More than 5 years have passed since last update.

How to write a simple MarkDown to inline-Styled HTml tool with Haskell

Haskell

Posted at 2016-12-13

A while back, I had the problem of wanting to write and publish some posts for my work's blog. I wrote my post in markdown, since it's fairly easy and familiar. I ran into the problem that our CMS, like many others, doesn't support markdown, and I really wanted to have my text formatted easily and have highlighted code blocks. I found out that it supported a limited set of HTML features that would allow me to have highlighting -- inline styling without classnames.

To accomplish this, I originally used a shell script with 5+ different tools installed on my system, but quickly realized this is just too hard to make sure works on any other computer. To that effort, I sat down and started writing a simple program with Haskell to do it.

To this effort, I knew that I could use the amazing pandoc library that I'd been using in executable form as a library to translate markdown to HTML with classnames for syntax highlighting, and that I could get a base CSS file to use with it from here (or generated from pandoc). If I could just parse my CSS file into a very simple structure and go through my HTML to remove classnames and add the inline styles, that'd be all I needed to do this.

Ultimately, I used Haskell because it was fun and gave me working software for much less effort than would be required with any other languages I commonly use. Also because many smart people wrote these high-quality libraries which I then use for my nefarious purposes.

Code

To parse the CSS, we want to just get a list of my rules in a very simple structure. To this purpose, we can use attoparsec since it gives us a fairly straightforward way to do parsing so that we can build up my list of rules easily.

To parse the HTML strings, we can use TagSoup so we can have a flat list of tags to work with.
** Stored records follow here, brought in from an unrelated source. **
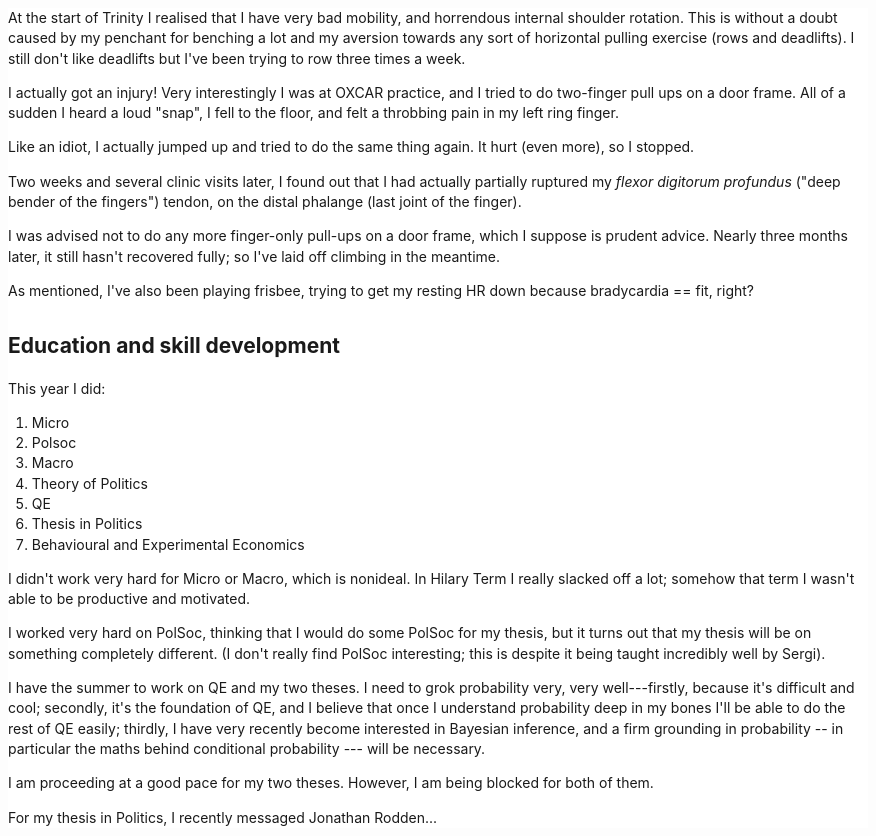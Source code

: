At the start of Trinity I realised that I have very bad mobility, and
horrendous internal shoulder rotation. This is without a doubt caused by my
penchant for benching a lot and my aversion towards any sort of horizontal
pulling exercise (rows and deadlifts). I still don't like deadlifts but I've
been trying to row three times a week.

I actually got an injury! Very interestingly I was at OXCAR practice, and I
tried to do two-finger pull ups on a door frame. All of a sudden I heard a loud
"snap", I fell to the floor, and felt a throbbing pain in my left ring finger.

Like an idiot, I actually jumped up and tried to do the same thing again. It
hurt (even more), so I stopped.

Two weeks and several clinic visits later, I found out that I had actually
partially ruptured my _flexor digitorum profundus_ ("deep bender of the
fingers") tendon, on the distal phalange (last joint of the finger).

I was advised not to do any more finger-only pull-ups on a door frame, which I
suppose is prudent advice. Nearly three months later, it still hasn't recovered
fully; so I've laid off climbing in the meantime.

As mentioned, I've also been playing frisbee, trying to get my resting HR down
because bradycardia == fit, right?

## Education and skill development

This year I did:

1. Micro
2. Polsoc
3. Macro
4. Theory of Politics
5. QE
6. Thesis in Politics
7. Behavioural and Experimental Economics

I didn't work very hard for Micro or Macro, which is nonideal. In Hilary Term I
really slacked off a lot; somehow that term I wasn't able to be productive and
motivated.

I worked very hard on PolSoc, thinking that I would do some PolSoc for my
thesis, but it turns out that my thesis will be on something completely
different. (I don't really find PolSoc interesting; this is despite it being
taught incredibly well by Sergi).

I have the summer to work on QE and my two theses. I need to grok probability
very, very well---firstly, because it's difficult and cool; secondly, it's the
foundation of QE, and I believe that once I understand probability deep in my
bones I'll be able to do the rest of QE easily; thirdly, I have very recently
become interested in Bayesian inference, and a firm grounding in probability --
in particular the maths behind conditional probability --- will be necessary.

I am proceeding at a good pace for my two theses. However, I am being blocked
for both of them.

For my thesis in Politics, I recently messaged Jonathan Rodden...
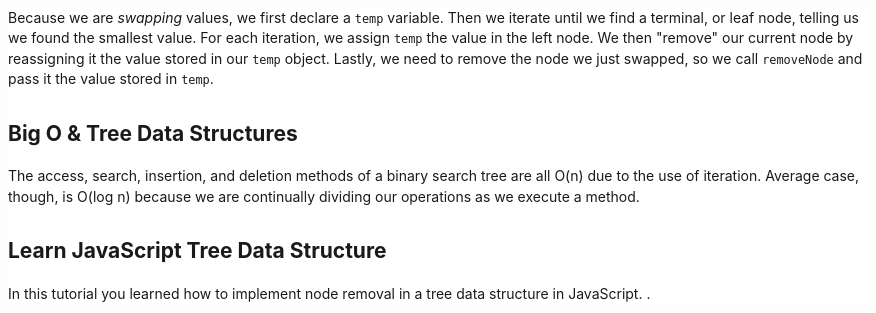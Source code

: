 Because we are _swapping_ values, we first declare a `temp` variable. Then we iterate until we find a terminal, or leaf node, telling us we found the smallest value. For each iteration, we assign `temp` the value in the left node. We then "remove" our current node by reassigning it the value stored in our `temp` object. Lastly, we need to remove the node we just swapped, so we call `removeNode` and pass it the value stored in `temp`. 


## Big O & Tree Data Structures

The access, search, insertion, and deletion methods of a binary search tree are all O(n) due to the use of iteration. Average case, though, is O(log n) because we are continually dividing our operations as we execute a method. 


## Learn JavaScript Tree Data Structure

In this tutorial you learned how to implement node removal in a tree data structure in JavaScript. .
After doing that, all that would be left to do was to extract styles by matching rules to classnames to inline them into the HTML, removing classnames in the process.

Parsing CSS

Modeling the problem with Types

Let's begin with some type definitions for what we want to work with. My hazy definition of CSS goes something like this:

A Rule consists of a Selector and Lines of attributes to be applied.
A Selector consists of text
A Line consists of a Property and its Value
A Property consists of text
A Value consists of text

Using these five, we can write out our types:

data Rule = Rule Selector [Line]

newtype Selector = Selector Text

data Line = Line Property Value

newtype Property = Property Text

newtype Value = Value Text

A refresher for those unfamiliar with Haskell:

a newtype is a type with a constructor of the same name as the type and one type argument, meaning that it basically creates "wrapper" types. We use these because type aliases don't provide the same level of guarantees. We can't mix up a Value with a Property, even though they both are newtypes of Text, whereas if we had simply used type aliases, many times I would accidentally pass one into the other. *
a data type is a type with a constructor of any name and any number of type arguments. The main benefit in this case is the same as with my newtypes in preventing tuples of type aliases from being used.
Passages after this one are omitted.